The Guildhall and jail on St Peter’s Hill in Grantham was commissioned in 1866 by Mayor Thomas Winter after criminal Jesse Dale, who was serving 15 years for stealing, twice walked out of the town’s original jail in 1864.
This original Guildhall and jail building stood on the corner of Guildhall Street and High Street and dated from 1787. After Jesse’s second escape, the governor at the time William Mayer was sacked and a government inspector condemned the building. The inmates had to be sent to Lincoln. The site of the demolished Guildhall was bought by the Stamford, Boston and Spalding Bank (later Barclays) and is now home to the Goose at the Bank pub.

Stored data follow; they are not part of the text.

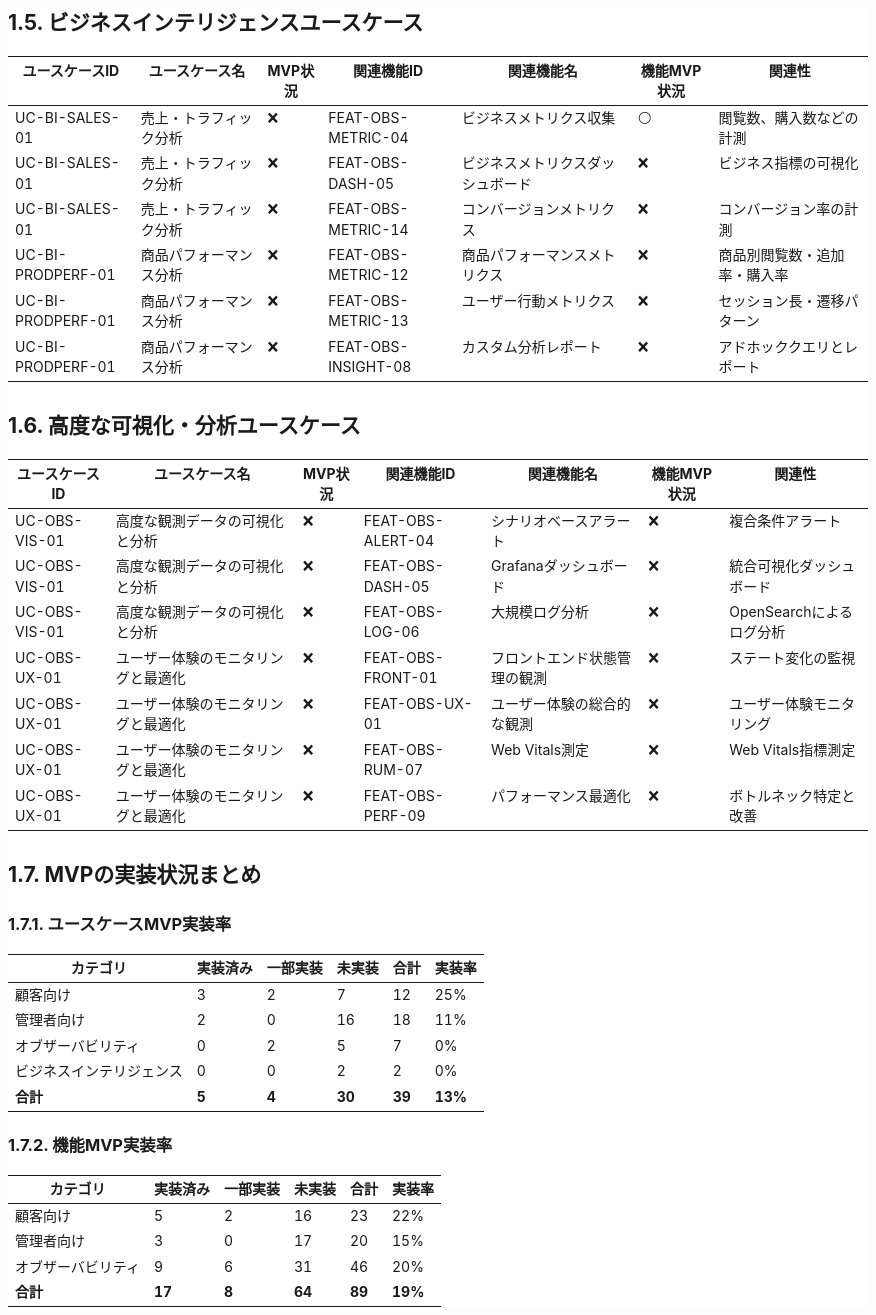 ## 1.5. ビジネスインテリジェンスユースケース

| ユースケースID    | ユースケース名         | MVP状況 | 関連機能ID          | 関連機能名                       | 機能MVP状況 | 関連性                       |
| ----------------- | ---------------------- | ------- | ------------------- | -------------------------------- | ----------- | ---------------------------- |
| UC-BI-SALES-01    | 売上・トラフィック分析 | ❌       | FEAT-OBS-METRIC-04  | ビジネスメトリクス収集           | ⚪️           | 閲覧数、購入数などの計測     |
| UC-BI-SALES-01    | 売上・トラフィック分析 | ❌       | FEAT-OBS-DASH-05    | ビジネスメトリクスダッシュボード | ❌           | ビジネス指標の可視化         |
| UC-BI-SALES-01    | 売上・トラフィック分析 | ❌       | FEAT-OBS-METRIC-14  | コンバージョンメトリクス         | ❌           | コンバージョン率の計測       |
| UC-BI-PRODPERF-01 | 商品パフォーマンス分析 | ❌       | FEAT-OBS-METRIC-12  | 商品パフォーマンスメトリクス     | ❌           | 商品別閲覧数・追加率・購入率 |
| UC-BI-PRODPERF-01 | 商品パフォーマンス分析 | ❌       | FEAT-OBS-METRIC-13  | ユーザー行動メトリクス           | ❌           | セッション長・遷移パターン   |
| UC-BI-PRODPERF-01 | 商品パフォーマンス分析 | ❌       | FEAT-OBS-INSIGHT-08 | カスタム分析レポート             | ❌           | アドホッククエリとレポート   |

## 1.6. 高度な可視化・分析ユースケース

| ユースケースID | ユースケース名                     | MVP状況 | 関連機能ID        | 関連機能名                   | 機能MVP状況 | 関連性                   |
| -------------- | ---------------------------------- | ------- | ----------------- | ---------------------------- | ----------- | ------------------------ |
| UC-OBS-VIS-01  | 高度な観測データの可視化と分析     | ❌       | FEAT-OBS-ALERT-04 | シナリオベースアラート       | ❌           | 複合条件アラート         |
| UC-OBS-VIS-01  | 高度な観測データの可視化と分析     | ❌       | FEAT-OBS-DASH-05  | Grafanaダッシュボード        | ❌           | 統合可視化ダッシュボード |
| UC-OBS-VIS-01  | 高度な観測データの可視化と分析     | ❌       | FEAT-OBS-LOG-06   | 大規模ログ分析               | ❌           | OpenSearchによるログ分析 |
| UC-OBS-UX-01   | ユーザー体験のモニタリングと最適化 | ❌       | FEAT-OBS-FRONT-01 | フロントエンド状態管理の観測 | ❌           | ステート変化の監視       |
| UC-OBS-UX-01   | ユーザー体験のモニタリングと最適化 | ❌       | FEAT-OBS-UX-01    | ユーザー体験の総合的な観測   | ❌           | ユーザー体験モニタリング |
| UC-OBS-UX-01   | ユーザー体験のモニタリングと最適化 | ❌       | FEAT-OBS-RUM-07   | Web Vitals測定               | ❌           | Web Vitals指標測定       |
| UC-OBS-UX-01   | ユーザー体験のモニタリングと最適化 | ❌       | FEAT-OBS-PERF-09  | パフォーマンス最適化         | ❌           | ボトルネック特定と改善   |

## 1.7. MVPの実装状況まとめ

### 1.7.1. ユースケースMVP実装率

| カテゴリ                 | 実装済み | 一部実装 | 未実装 | 合計   | 実装率  |
| ------------------------ | -------- | -------- | ------ | ------ | ------- |
| 顧客向け                 | 3        | 2        | 7      | 12     | 25%     |
| 管理者向け               | 2        | 0        | 16     | 18     | 11%     |
| オブザーバビリティ       | 0        | 2        | 5      | 7      | 0%      |
| ビジネスインテリジェンス | 0        | 0        | 2      | 2      | 0%      |
| **合計**                 | **5**    | **4**    | **30** | **39** | **13%** |

### 1.7.2. 機能MVP実装率

| カテゴリ           | 実装済み | 一部実装 | 未実装 | 合計   | 実装率  |
| ------------------ | -------- | -------- | ------ | ------ | ------- |
| 顧客向け           | 5        | 2        | 16     | 23     | 22%     |
| 管理者向け         | 3        | 0        | 17     | 20     | 15%     |
| オブザーバビリティ | 9        | 6        | 31     | 46     | 20%     |
| **合計**           | **17**   | **8**    | **64** | **89** | **19%** |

On the current Guildhall site was an old school – The Firs – housed in a former town house. This and the adjoining land were bought for £2,100. Lincoln architect William Watkins drew up the design for the new building and the work was carried out Mr Wartnaby, of Little Gonerby, for £7,260.
The original Guildhall was made up of three separate buildings - the main building which housed a ballroom and courtroom (or session’s hall), a governor’s residence and a jail for up to 18 men and women on two floors.
However, although it seemed no expense had been spared on the building, officers from the South Lincolnshire Militia were less than happy to find it was missing a certain facility when they booked to use the hall – a toilet. At this point, councillors agreed one should be installed to avoid further embarrassment.
The new Guildhall was also home to the four-sided clock which was the first time many of the town’s residents would have had the luxury of telling the time with any accuracy. It was this fact that coined the local phrase ‘under the clock’ meaning, ‘to appear in court’.
As late as 1930, publican Frank Milner of the Victoria Hotel, Commercial Road, was let off with a caution for serving out of hours because he set his time by the clock which was, and still is, a little slow.
In 1882 an area of the building was leased to cigar makers Robinson and Barnsdale and 15 years later, to the Grantham Technical Institute. Staff who work at the Guildhall today are convinced it is home to a cigar-smoking ghost as, on occasions, the strong smell of cigar smoke will appear in one or more rooms and then after a few minutes, disappear as quickly as it came.
Britain’s First Policewoman
At the height of World War I, the jail in the Guildhall was resurrected and the first female officer to have full powers of arrest, Edith Smith, joined the Grantham force and was based there.
One report sheet for 1917 gives a flavour of her duties, recording "Foolish girls warned", "Prostitutes sent out of Grantham" and "Soldiers' wives visited, some cautioned and others had allowances stopped".
Edith left the force in 1918 after working seven days a week for two years. Five years later, she took a fatal dose of the pain-killer morphia.
She is still held in high regard in the town - the walkway leading into the Guildhall now bears her name ‘Edith Smith Way’ and a life-sized cut-out of Edith stands in front of the box office door and the entrance to the cells.
The Guildhall Arts Centre

This renovation work saw the session’s hall transformed into the 210-seat theatre and the ballroom was redecorated to its former glory. The jail area was converted into the box office where the storage area is still referred to as ‘the back cell.’